If it is strange, then you're probably late to a new-old-new fad that has somehow captured the imaginations of over 7.5 million users in less than a week.
Even if you have no interest in video games, Pokemon became a part of popular culture almost two decades ago, and like all fads based on an actually great product or premise, it burned brightly for a while then it faded into shadowy esotericism.
Except, unlike no other fad before it, Pokemon is somehow back. But, instead of preteens and teens, we have grown people with every important jobs and even more important, families, walking around trying to 'catch 'em all'.
The game Pokemon Go was released for iPhone and Android users on July 5 and even though Jamaican users are supposedly restricted, Pokemon fever has taken over Jamaican social media. The game is an augmented-reality take on the classic video game, where users explore their real-life surroundings for hidden creatures. If it sounds a little silly, it kinda is. But it's fun and people like fun, so brands have taken notice.
"Wherever they're already gathered, we'll build something for them". That's my interpolation of the classic Kevin Costner line from Field of Dreams and it applies perfectly to how brands respond to fads. Whenever attention shifts to new content, brands scramble to find unique ways to utilise this content to push their message, product or service.
What's important to note is the original Pokemon game was released 20 or so years ago This means the original fans of the game are now the demographic that marketers are struggling with ... insert scary bass tones ... 'millennials'.
This disloyal, whiny, entitled generation, that I am a proud part of, are a marketer's nightmare; but the success of Pokemon Go has important lessons for brands and products to adopt to really connect with millennials instead of hurrying to be late to the next fad.
Here's one: People react negatively to change but positively to growth.
The basic mechanics of the original game could be explained as simply as exploring, collecting, puzzle-solving and showing off. Of course, it's more complex than that and lots of kids truly loved the actual game on their Nintendo Game Boys.

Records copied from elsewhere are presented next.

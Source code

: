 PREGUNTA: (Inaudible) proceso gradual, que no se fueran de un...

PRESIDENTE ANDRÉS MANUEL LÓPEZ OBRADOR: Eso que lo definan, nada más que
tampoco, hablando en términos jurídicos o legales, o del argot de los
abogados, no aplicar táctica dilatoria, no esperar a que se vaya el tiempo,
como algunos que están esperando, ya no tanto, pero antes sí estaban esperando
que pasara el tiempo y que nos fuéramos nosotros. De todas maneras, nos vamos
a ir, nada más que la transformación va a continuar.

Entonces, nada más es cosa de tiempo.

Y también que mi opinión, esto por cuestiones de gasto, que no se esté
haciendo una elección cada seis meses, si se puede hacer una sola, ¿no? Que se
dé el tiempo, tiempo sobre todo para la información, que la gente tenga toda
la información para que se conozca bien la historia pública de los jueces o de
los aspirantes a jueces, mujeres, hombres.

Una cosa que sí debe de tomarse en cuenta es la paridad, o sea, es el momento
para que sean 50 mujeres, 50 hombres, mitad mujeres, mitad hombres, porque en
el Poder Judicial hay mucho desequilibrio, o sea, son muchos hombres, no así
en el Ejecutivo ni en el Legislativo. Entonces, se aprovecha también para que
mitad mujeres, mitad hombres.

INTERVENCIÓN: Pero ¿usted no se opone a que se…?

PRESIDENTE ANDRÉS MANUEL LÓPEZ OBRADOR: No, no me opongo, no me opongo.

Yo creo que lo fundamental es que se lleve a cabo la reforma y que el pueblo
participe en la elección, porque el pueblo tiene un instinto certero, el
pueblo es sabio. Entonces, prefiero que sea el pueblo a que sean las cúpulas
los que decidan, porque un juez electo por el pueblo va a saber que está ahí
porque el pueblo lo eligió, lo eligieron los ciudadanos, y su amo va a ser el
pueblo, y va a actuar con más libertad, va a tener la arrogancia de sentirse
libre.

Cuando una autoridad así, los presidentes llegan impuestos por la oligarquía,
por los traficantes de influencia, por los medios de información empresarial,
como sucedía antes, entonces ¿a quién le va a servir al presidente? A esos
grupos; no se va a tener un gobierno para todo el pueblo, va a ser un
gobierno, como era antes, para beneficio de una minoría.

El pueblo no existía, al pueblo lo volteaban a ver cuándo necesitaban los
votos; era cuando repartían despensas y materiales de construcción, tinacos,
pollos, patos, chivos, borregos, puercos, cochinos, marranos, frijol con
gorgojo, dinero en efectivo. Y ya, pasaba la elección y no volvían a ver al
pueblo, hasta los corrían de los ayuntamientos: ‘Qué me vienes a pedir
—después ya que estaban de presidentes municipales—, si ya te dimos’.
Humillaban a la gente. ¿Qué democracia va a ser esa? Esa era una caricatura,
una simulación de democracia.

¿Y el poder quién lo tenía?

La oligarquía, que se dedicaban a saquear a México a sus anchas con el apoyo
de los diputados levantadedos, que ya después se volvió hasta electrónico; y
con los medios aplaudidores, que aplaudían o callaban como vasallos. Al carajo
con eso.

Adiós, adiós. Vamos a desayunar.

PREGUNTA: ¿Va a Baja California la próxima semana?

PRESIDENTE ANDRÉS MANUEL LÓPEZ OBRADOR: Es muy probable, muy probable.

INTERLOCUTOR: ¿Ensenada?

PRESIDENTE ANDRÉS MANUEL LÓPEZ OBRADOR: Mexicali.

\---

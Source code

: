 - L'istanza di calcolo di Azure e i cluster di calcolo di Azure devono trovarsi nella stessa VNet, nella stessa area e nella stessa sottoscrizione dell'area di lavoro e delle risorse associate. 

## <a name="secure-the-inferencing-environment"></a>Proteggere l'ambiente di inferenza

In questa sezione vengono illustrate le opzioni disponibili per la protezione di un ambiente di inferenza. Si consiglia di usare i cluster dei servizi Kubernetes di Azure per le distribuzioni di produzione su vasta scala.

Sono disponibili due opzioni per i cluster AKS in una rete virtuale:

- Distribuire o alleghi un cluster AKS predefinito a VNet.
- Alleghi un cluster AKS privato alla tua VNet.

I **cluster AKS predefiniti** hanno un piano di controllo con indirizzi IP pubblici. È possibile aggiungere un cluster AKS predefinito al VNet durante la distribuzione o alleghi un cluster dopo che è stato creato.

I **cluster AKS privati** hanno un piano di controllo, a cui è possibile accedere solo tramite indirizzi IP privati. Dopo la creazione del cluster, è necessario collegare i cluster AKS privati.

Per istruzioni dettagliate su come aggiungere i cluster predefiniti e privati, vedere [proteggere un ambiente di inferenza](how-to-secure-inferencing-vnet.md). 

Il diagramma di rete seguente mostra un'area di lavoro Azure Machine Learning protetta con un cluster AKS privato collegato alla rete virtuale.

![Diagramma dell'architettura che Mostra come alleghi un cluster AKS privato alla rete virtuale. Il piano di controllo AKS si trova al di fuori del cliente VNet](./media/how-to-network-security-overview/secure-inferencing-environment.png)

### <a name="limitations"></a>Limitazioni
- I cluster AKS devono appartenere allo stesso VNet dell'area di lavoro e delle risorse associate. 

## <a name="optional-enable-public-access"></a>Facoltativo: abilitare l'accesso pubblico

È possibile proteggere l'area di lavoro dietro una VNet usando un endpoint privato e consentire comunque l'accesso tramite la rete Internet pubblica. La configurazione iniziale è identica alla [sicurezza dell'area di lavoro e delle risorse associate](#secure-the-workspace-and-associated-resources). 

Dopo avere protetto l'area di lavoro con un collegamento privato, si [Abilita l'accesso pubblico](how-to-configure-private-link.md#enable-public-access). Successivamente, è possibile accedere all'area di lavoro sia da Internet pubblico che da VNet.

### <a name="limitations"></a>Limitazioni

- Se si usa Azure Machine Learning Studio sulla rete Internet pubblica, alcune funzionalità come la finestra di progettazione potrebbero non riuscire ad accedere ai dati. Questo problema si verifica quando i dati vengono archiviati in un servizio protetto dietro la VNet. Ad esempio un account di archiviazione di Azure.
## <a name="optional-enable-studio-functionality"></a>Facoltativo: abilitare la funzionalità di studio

Now, fast-forward two decades the same fundamental product is still there, but it has adapted to incorporate the new lifestyle of the same users. Here are a few:
- Fitness is huge now walk or run more and get a chance to capture more Pokemon;
- You can show your achievements to a whole lot more people than you could when you had four friends in high school;
- Non-committal fun to use when you want and put down when you want. The game asks you to catch 'em all, it didn't say when.
This is analogous to what happens to Jamaican brands that enjoyed decades of loyal patronage before this generation decided that it would rather try a few other, newer and cheaper options. Market research finds that while the generation before us had strong feelings of brand loyalty based on personal experience, reputation or just tradition, this generation is more self-aware when it comes to brand choices.
A brand that has not adapted to mirror the lifestyle, norms and nuances of the generation thus risks losing relevance slowly but surely as they find that their reputation counts for less to a 24-year-old that is constantly asking: What's in it for me?
Most times, the marketing departments of major brands realise the necessity for augmentation and realignment of the brand message and positioning, but the rest of the company has to be convinced.
And why does the rest of the company needs convincing? Because growth is normally communicated as change and even worse, a change was effected when growth was needed.
Pokemon Go is going to be around for a while and the crashing servers show that even the developers are surprised by how much people are loving a Pokemon designed specifically for the 2016 adult.
So, what do we do as marketers and product developers to grow with our targets? Two simple principles:
- Integration How can your product or message enrich and add value to your consumers' lives with as little friction as possible?
- Facilitation What can your product or message do to aid social or other achievement for your consumers?
Yeah, the 'simple' was a bit of a stretch, but we're seeing it happen right before us. Who's next?
Andre Burnett is a creative strategist, entrepreneur, planner, writer with too many email addresses.